You wanted a server. You got a certification program.

The Cassette Experience

  1. Pick a size. Small, Medium, or Large.
  2. Wait 60 seconds.
  3. SSH in. Your keys are already there.

That's it. The machine is Ubuntu 24.04 LTS with updates applied. SSH is configured. The firewall allows web traffic and SSH, blocks everything else. Backups start automatically tonight.

The Billing Horror Stories

AWS billing is so complex it spawned an entire industry of cost optimization consultants. Let that sink in.

An EC2 instance bills by:
- Compute hours (on-demand, reserved, spot—each with different pricing)
- EBS storage (per GB-month)
- EBS I/O (sometimes per million requests)
- Data transfer out (per GB, tiered)
- Data transfer between regions (per GB)
- Elastic IP (free when attached, charges when not)
- Snapshots (per GB-month)
- CloudWatch (free tier, then per metric, per alarm, per dashboard)

A free tier instance that does anything useful will cost you $20-50/month once you add realistic storage and bandwidth.

Cassette pricing: $12, $29, or $99 per month. That's the bill. Every month. No surprises.

The 200+ Services Problem

AWS has over 200 services. Even experienced engineers don't know what half of them do.

To run a basic web app on AWS properly, you might use:
- EC2 (compute)
- EBS (storage)
- RDS (database)
- ElastiCache (Redis/caching)
- ELB (load balancer)
- Route 53 (DNS)
- ACM (SSL certificates)
- S3 (file storage)
- CloudFront (CDN)
- IAM (permissions)
- VPC (networking)
- Security Groups (firewalls)
- CloudWatch (monitoring)
- SNS (alerts)

Each service has its own console, its own pricing, its own documentation. Each requires IAM permissions. Each can fail independently.

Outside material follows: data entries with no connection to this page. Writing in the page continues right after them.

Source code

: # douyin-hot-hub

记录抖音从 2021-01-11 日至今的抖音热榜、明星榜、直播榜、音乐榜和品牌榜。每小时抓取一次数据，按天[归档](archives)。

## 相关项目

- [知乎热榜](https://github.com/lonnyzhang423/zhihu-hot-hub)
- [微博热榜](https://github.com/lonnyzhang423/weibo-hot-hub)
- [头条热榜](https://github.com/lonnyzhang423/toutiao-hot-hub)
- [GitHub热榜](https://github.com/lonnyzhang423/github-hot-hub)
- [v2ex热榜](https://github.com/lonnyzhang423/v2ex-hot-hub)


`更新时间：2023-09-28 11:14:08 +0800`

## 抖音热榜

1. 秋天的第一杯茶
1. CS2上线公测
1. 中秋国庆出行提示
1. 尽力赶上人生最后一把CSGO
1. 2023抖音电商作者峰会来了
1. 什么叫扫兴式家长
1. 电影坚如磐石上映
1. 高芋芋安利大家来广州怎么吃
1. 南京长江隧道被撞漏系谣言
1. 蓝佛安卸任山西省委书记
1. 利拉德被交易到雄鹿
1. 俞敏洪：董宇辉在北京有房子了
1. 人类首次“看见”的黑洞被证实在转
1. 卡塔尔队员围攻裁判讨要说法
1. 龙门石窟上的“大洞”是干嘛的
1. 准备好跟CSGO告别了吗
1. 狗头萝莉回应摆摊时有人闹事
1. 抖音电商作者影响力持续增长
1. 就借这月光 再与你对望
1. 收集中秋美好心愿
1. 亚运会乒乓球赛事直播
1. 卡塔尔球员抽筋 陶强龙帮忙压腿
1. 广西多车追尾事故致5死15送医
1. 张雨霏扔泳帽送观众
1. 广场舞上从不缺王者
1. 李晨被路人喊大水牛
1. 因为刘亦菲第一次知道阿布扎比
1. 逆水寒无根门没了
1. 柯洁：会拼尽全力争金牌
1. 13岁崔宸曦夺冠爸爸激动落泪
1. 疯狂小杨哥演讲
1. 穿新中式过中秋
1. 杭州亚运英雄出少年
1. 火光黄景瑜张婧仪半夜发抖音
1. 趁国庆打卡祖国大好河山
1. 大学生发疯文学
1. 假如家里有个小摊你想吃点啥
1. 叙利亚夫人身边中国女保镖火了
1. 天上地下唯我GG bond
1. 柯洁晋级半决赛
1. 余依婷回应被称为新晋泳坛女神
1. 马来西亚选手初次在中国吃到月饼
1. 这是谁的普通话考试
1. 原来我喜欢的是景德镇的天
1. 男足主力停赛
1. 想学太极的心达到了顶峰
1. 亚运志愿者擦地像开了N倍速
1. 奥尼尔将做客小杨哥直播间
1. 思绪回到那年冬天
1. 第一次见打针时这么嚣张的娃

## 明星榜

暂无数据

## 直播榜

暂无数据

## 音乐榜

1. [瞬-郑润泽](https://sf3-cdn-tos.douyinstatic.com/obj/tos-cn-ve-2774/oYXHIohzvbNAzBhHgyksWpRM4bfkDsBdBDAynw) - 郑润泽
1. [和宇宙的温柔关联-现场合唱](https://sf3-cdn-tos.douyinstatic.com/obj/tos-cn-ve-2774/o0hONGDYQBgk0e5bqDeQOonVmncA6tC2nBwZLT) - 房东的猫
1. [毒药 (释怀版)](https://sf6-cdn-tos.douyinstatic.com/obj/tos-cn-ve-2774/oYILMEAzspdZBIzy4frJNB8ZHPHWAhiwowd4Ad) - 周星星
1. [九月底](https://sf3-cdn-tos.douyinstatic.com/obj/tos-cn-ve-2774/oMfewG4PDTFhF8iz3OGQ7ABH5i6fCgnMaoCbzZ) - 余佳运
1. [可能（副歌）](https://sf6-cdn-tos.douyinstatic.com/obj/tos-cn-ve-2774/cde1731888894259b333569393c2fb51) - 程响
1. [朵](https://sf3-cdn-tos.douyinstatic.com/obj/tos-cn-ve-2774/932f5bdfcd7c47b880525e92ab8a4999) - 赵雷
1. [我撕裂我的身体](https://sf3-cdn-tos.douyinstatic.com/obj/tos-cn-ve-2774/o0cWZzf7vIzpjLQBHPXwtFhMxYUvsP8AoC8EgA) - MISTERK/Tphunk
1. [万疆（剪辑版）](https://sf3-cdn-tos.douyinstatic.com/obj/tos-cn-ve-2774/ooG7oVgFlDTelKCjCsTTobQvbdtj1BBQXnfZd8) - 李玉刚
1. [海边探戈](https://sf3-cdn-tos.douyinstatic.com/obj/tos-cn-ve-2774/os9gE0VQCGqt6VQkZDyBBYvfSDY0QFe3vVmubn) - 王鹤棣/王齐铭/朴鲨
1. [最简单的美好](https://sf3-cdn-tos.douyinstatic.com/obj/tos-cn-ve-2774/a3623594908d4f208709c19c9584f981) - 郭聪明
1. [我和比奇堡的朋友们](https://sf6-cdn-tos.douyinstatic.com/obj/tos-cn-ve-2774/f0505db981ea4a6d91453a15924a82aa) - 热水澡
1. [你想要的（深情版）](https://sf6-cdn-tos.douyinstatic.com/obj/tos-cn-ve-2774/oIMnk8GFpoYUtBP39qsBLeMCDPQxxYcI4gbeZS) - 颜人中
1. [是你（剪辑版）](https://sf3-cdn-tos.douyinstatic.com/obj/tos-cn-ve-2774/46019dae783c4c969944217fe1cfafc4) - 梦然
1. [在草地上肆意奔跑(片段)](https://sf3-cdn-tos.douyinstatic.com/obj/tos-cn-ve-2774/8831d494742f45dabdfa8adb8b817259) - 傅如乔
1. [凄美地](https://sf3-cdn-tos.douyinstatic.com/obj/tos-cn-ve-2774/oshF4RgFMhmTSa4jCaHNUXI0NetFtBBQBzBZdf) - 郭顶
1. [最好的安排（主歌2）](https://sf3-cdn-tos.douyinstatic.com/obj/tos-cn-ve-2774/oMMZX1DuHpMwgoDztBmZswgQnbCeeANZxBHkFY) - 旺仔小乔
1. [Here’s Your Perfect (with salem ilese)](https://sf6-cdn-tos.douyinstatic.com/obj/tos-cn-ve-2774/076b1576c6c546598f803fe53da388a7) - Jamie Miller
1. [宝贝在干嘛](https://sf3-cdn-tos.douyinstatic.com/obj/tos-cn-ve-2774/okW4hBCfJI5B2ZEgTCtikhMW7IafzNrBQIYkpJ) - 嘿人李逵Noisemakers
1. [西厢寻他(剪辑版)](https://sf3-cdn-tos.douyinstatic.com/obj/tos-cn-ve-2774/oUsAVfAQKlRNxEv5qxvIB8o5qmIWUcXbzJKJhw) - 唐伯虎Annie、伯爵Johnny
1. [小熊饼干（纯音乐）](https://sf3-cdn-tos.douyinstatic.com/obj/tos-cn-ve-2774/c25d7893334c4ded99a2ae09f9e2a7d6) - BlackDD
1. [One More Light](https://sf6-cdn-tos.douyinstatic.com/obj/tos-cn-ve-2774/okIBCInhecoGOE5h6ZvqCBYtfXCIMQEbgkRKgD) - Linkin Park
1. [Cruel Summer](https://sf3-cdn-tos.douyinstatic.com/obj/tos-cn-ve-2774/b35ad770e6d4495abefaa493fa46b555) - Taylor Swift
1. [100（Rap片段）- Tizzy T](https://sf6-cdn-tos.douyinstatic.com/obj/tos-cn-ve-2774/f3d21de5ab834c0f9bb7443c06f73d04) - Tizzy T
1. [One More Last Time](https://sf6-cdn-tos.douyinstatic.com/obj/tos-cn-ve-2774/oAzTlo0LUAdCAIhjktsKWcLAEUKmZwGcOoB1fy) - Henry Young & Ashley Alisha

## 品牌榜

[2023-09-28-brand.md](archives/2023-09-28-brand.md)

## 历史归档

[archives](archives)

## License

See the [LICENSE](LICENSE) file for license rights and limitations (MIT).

Cassette's answer: One server. Install what you need. Your Postgres, Redis, and app all run on the same machine, talking over localhost. No network hops, no service discovery, no IAM policies.

When AWS Makes Sense

AWS is the right choice when:
- You need global scale with data centers everywhere
- Your team has dedicated infrastructure engineers
- You're spending $100k+/month and can negotiate enterprise discounts
- You need compliance certifications (HIPAA, FedRAMP, etc.)
- You're already deep in the AWS ecosystem

When Cassette Makes Sense

Cassette is the right choice when:
- You want a server, not a platform to learn
- You're building something that will serve thousands (even millions) of requests
- Your team should focus on product, not infrastructure
- You want to predict your costs with 100% accuracy
- You deploy with Docker, Kamal, Dokku, or git push
- You value simplicity over infinite configurability

The Cloud Exodus Is Real

37signals moved Basecamp and HEY from AWS to their own servers, saving nearly $1.5 million per year. Dropbox left AWS for custom infrastructure. Geico abandoned the cloud.

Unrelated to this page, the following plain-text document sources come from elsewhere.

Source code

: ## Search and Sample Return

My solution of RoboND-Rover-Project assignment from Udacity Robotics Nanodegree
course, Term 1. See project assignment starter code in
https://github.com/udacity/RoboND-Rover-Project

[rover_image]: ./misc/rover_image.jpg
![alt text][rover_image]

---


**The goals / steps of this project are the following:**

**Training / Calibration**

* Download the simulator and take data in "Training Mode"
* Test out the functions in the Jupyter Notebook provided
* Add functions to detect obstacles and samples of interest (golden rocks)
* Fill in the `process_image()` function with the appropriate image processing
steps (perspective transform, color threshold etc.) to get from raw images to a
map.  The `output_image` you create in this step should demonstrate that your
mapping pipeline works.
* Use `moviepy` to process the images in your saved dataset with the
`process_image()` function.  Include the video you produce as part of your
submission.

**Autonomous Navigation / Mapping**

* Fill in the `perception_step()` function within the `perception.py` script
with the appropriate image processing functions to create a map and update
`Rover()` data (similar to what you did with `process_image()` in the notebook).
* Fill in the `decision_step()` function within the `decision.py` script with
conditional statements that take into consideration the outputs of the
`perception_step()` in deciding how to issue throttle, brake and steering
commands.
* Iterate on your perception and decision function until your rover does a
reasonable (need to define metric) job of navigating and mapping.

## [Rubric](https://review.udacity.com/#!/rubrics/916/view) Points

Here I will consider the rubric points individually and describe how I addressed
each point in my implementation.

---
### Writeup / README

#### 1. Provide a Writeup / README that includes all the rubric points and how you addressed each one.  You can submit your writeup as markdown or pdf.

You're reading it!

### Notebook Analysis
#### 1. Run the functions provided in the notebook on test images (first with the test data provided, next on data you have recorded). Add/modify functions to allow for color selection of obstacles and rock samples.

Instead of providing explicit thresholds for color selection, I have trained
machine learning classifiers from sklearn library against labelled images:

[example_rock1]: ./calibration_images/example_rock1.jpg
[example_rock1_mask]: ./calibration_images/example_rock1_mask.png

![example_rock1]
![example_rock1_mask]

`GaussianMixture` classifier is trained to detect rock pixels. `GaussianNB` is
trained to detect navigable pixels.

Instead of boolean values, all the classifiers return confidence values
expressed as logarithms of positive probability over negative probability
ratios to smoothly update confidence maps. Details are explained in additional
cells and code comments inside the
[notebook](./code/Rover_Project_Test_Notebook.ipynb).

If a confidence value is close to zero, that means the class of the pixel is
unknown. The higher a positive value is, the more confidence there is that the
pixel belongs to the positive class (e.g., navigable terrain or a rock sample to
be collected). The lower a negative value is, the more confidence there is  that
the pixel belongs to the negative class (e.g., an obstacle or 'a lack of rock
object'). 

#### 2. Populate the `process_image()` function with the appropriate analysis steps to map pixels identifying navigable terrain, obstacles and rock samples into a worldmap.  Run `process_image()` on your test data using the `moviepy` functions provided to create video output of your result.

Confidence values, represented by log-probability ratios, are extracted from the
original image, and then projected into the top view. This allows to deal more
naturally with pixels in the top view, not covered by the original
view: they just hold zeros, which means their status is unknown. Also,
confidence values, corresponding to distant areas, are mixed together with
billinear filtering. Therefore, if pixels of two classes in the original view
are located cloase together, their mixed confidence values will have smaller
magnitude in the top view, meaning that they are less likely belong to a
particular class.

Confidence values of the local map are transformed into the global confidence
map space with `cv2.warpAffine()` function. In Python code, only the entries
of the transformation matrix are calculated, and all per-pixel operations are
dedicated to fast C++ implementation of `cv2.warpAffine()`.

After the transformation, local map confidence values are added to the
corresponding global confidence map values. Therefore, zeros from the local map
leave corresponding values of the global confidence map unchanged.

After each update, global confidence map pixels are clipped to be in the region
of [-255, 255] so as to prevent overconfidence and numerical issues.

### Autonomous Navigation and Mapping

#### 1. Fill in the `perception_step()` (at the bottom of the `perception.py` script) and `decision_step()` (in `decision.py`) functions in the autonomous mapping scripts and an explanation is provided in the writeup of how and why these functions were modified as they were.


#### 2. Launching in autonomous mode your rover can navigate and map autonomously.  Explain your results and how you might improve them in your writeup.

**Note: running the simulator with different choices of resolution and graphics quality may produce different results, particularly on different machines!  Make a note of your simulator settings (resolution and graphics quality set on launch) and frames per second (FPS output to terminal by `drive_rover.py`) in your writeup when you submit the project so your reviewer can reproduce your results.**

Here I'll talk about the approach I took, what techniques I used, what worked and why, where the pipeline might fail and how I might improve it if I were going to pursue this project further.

Why? Because the economies of scale promised by hyperscale cloud providers now run in reverse. A single well-configured server costs less and performs better than the equivalent AWS setup for most workloads.

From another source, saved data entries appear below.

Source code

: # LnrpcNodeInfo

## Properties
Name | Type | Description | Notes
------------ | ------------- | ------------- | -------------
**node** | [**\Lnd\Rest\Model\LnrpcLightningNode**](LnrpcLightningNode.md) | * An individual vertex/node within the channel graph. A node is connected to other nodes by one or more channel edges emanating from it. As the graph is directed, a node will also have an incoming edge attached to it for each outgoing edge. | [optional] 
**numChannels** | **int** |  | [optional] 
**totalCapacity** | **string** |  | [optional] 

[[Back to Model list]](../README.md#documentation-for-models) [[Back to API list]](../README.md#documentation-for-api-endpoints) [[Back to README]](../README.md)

Modern frameworks are efficient. A Rails app on a $29/month Cassette can handle the same traffic that once required multiple EC2 instances, an RDS database, and an ElastiCache cluster.

The Philosophy

AWS treats infrastructure as a utility to be metered. Every byte transferred, every disk operation, every minute of uptime gets counted and billed.

Cassette treats infrastructure as a tool you own. Here's a computer. It's fast, it's reliable, it's yours. Do what you want with it.

The difference matters. When infrastructure is metered, you optimize for the meter. When it's yours, you optimize for shipping.